Forum Moderators: open

Message Too Old, No Replies

DELETING from MSSQL table

         

webboy1

1:06 pm on Feb 20, 2003 (gmt 0)

10+ Year Member



Hi,

I have a table full of registered users from our site. The table contains 11,000+ registrations. However, only around 10,500 of them are unique email address.

Is there a quick way to delete the extra duplicate emails?
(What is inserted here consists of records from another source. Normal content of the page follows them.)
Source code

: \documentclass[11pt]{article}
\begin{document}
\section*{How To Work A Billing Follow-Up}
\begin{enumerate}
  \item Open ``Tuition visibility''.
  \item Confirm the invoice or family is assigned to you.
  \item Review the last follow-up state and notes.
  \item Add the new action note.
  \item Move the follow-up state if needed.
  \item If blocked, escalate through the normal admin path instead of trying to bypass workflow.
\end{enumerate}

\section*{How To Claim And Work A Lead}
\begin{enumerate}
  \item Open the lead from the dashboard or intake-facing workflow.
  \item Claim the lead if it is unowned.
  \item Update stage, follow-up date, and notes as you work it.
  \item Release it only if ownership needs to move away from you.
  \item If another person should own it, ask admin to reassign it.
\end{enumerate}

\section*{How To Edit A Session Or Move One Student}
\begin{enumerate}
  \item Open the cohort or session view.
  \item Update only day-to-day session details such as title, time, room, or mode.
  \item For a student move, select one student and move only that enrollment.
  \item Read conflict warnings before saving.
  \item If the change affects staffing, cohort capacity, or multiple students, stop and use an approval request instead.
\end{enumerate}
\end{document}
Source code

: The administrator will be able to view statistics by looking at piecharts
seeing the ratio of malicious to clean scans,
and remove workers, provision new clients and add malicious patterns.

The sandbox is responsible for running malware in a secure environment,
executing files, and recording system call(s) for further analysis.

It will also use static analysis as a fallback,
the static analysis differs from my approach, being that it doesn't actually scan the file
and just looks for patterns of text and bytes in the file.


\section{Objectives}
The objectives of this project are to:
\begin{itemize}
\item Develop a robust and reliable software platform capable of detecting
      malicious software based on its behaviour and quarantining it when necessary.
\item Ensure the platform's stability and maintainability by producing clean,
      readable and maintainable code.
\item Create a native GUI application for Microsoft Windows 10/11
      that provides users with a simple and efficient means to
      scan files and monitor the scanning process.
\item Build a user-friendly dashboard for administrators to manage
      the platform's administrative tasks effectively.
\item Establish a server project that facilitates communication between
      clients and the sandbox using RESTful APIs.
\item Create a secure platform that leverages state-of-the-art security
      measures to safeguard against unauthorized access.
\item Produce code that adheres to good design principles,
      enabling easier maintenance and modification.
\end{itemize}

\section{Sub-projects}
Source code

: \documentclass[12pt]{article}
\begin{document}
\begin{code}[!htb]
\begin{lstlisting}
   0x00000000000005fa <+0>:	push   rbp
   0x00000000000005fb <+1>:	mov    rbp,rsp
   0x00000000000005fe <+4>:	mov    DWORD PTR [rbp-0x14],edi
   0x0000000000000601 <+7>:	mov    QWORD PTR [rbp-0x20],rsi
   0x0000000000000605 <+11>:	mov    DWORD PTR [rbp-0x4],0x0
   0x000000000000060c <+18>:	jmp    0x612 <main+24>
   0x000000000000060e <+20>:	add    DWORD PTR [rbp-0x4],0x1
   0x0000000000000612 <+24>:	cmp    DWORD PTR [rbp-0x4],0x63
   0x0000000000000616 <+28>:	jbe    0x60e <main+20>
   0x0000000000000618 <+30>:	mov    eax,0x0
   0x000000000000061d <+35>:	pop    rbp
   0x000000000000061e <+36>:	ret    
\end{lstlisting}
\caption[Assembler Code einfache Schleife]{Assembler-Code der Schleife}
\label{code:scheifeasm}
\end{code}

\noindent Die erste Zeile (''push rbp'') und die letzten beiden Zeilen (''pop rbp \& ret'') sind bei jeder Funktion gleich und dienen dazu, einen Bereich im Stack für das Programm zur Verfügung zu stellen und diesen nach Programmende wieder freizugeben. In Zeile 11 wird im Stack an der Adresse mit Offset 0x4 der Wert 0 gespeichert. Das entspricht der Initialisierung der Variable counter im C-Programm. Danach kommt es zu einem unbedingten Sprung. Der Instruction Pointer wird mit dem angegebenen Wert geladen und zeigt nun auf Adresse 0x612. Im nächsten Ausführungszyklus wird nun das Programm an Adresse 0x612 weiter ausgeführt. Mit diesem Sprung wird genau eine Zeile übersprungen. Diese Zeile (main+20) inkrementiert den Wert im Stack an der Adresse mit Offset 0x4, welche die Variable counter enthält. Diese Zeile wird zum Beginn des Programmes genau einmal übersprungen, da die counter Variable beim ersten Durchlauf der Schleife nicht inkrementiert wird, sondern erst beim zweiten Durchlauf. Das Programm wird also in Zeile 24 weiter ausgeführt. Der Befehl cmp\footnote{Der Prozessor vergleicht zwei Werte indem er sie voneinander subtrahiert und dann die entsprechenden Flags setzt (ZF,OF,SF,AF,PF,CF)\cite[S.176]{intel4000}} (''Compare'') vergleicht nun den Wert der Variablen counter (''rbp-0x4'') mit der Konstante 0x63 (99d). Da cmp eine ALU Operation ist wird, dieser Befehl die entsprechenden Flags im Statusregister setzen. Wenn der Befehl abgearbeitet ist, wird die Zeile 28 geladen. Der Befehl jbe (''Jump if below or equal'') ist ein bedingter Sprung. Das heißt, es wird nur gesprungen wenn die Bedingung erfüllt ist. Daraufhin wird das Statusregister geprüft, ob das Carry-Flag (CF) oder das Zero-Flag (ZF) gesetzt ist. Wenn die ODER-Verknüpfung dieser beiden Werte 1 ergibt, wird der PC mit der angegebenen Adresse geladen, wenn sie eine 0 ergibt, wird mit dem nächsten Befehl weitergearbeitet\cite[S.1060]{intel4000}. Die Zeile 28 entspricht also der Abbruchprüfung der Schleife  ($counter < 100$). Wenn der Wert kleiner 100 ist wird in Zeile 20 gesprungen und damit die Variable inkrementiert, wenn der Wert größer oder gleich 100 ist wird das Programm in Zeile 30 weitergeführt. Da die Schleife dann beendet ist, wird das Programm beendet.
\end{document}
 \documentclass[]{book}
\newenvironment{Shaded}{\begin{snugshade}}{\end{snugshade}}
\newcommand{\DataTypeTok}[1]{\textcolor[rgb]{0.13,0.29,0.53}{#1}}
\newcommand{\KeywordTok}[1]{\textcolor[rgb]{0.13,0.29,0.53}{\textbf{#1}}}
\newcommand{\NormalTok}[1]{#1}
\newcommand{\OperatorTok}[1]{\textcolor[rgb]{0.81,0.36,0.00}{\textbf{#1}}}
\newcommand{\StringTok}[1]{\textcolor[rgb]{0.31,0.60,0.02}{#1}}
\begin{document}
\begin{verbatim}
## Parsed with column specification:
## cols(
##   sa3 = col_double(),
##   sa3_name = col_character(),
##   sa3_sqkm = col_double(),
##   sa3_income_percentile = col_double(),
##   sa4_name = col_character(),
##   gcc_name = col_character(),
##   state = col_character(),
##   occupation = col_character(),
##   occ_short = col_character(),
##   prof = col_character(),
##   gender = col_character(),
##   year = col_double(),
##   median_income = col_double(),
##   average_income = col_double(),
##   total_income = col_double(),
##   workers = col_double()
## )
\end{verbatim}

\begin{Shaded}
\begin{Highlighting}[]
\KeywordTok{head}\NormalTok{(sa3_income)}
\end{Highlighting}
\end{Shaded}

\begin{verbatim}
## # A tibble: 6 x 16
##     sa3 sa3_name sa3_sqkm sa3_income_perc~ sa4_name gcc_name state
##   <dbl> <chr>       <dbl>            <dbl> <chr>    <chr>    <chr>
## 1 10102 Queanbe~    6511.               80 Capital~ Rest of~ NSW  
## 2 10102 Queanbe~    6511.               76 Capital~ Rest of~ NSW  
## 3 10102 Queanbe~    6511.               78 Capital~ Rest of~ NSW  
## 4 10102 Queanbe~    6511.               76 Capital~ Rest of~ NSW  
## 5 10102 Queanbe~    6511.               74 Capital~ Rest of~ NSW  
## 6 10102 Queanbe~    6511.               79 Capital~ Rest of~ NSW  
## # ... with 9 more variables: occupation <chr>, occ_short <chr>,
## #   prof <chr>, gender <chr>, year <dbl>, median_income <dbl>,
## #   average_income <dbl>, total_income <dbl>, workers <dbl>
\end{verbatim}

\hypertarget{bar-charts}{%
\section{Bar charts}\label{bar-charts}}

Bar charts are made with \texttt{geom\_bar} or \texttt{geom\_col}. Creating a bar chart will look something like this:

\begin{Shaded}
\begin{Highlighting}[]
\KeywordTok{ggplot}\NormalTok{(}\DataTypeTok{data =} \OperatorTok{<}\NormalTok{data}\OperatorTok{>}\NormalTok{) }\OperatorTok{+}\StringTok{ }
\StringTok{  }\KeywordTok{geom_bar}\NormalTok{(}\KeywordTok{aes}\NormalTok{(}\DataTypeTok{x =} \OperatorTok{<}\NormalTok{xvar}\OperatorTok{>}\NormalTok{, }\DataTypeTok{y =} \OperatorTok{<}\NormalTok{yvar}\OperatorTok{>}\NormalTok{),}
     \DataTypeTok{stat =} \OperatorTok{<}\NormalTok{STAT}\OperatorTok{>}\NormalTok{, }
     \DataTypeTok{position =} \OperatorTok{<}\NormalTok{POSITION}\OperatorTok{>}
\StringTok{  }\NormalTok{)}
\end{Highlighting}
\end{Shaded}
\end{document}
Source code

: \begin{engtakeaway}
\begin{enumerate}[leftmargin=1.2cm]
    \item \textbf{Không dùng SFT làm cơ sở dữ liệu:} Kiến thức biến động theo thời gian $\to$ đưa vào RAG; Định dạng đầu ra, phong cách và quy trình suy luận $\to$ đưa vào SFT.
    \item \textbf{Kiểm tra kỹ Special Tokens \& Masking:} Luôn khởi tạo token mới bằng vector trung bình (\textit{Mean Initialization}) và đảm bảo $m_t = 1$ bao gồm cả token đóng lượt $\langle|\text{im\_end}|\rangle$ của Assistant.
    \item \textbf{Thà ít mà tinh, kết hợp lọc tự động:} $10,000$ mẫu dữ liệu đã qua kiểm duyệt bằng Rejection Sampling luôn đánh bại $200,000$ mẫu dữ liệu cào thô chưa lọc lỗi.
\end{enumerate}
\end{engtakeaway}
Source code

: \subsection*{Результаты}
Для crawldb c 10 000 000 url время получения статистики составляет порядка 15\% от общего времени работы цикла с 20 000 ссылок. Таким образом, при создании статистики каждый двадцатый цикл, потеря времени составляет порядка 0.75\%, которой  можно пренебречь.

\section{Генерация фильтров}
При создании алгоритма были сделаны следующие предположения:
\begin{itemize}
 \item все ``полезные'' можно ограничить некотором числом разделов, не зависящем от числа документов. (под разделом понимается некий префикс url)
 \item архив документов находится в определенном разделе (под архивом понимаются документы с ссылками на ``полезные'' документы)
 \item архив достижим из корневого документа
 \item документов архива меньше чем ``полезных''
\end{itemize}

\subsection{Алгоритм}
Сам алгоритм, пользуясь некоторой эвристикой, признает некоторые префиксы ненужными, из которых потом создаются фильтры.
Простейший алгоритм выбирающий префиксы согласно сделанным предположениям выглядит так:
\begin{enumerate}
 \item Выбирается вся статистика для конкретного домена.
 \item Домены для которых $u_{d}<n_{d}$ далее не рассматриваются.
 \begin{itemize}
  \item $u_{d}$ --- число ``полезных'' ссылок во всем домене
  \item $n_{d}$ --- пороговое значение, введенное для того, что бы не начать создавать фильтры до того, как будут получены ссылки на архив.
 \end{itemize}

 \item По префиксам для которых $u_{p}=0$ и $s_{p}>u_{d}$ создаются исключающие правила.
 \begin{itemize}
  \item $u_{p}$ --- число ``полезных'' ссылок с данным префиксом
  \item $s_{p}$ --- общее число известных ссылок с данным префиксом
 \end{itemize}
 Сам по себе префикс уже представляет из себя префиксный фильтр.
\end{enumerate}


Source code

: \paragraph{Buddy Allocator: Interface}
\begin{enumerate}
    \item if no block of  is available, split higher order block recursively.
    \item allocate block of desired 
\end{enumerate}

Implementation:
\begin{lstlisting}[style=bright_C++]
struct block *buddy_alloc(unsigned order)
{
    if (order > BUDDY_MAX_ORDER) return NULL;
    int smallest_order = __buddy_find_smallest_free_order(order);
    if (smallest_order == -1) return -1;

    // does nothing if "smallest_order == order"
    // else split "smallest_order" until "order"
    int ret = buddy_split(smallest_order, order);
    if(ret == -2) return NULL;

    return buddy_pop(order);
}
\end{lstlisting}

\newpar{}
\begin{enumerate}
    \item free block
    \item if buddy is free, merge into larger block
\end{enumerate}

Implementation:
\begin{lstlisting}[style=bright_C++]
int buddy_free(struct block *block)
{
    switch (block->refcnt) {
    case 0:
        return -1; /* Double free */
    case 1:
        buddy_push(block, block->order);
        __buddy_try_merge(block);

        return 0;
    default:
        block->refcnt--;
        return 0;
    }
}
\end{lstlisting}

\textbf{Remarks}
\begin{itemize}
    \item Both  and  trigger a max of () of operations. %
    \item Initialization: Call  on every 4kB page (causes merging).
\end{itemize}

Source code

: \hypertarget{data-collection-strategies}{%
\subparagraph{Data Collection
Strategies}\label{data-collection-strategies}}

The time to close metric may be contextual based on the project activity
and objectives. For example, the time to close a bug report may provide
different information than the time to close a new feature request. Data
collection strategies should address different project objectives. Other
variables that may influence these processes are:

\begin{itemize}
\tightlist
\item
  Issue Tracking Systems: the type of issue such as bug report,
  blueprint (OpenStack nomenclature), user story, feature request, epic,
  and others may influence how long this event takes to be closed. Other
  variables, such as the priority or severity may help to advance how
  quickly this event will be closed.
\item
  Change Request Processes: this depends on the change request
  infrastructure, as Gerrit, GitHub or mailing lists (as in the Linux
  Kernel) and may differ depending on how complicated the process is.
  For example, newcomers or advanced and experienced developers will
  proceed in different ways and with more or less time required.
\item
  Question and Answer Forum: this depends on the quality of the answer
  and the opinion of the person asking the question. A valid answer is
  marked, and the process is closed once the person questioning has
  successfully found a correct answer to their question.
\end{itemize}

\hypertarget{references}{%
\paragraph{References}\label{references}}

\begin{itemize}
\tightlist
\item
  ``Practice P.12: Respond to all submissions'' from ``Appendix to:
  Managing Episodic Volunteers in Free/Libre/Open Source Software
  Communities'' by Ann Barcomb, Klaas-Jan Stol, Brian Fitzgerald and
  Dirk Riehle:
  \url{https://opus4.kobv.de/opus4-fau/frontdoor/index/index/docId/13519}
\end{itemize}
Currently i am finding what emails exist more than once, then finding each instance of that email, then deleting according to the user_id. IT is working.....its just taking ages, i just wondered if there was a way i could set it up to go faster or automatically?

Regards
Webboy

Dreamquick

1:41 pm on Feb 20, 2003 (gmt 0)

WebmasterWorld Senior Member 10+ Year Member



How about something like this;

DELETE FROM tblUsers
WHERE user_id IN(

SELECT MAX( user_id )
FROM tblUsers
GROUP BY email
HAVING COUNT( email ) > 1

)

:) tried it on a similar table here and it even seems to work (which is always a plus)

This finds the highest user id associated with each duplicate email address and deletes it, the only downside is that you might have to run it a few times as it only purges the last duplicate.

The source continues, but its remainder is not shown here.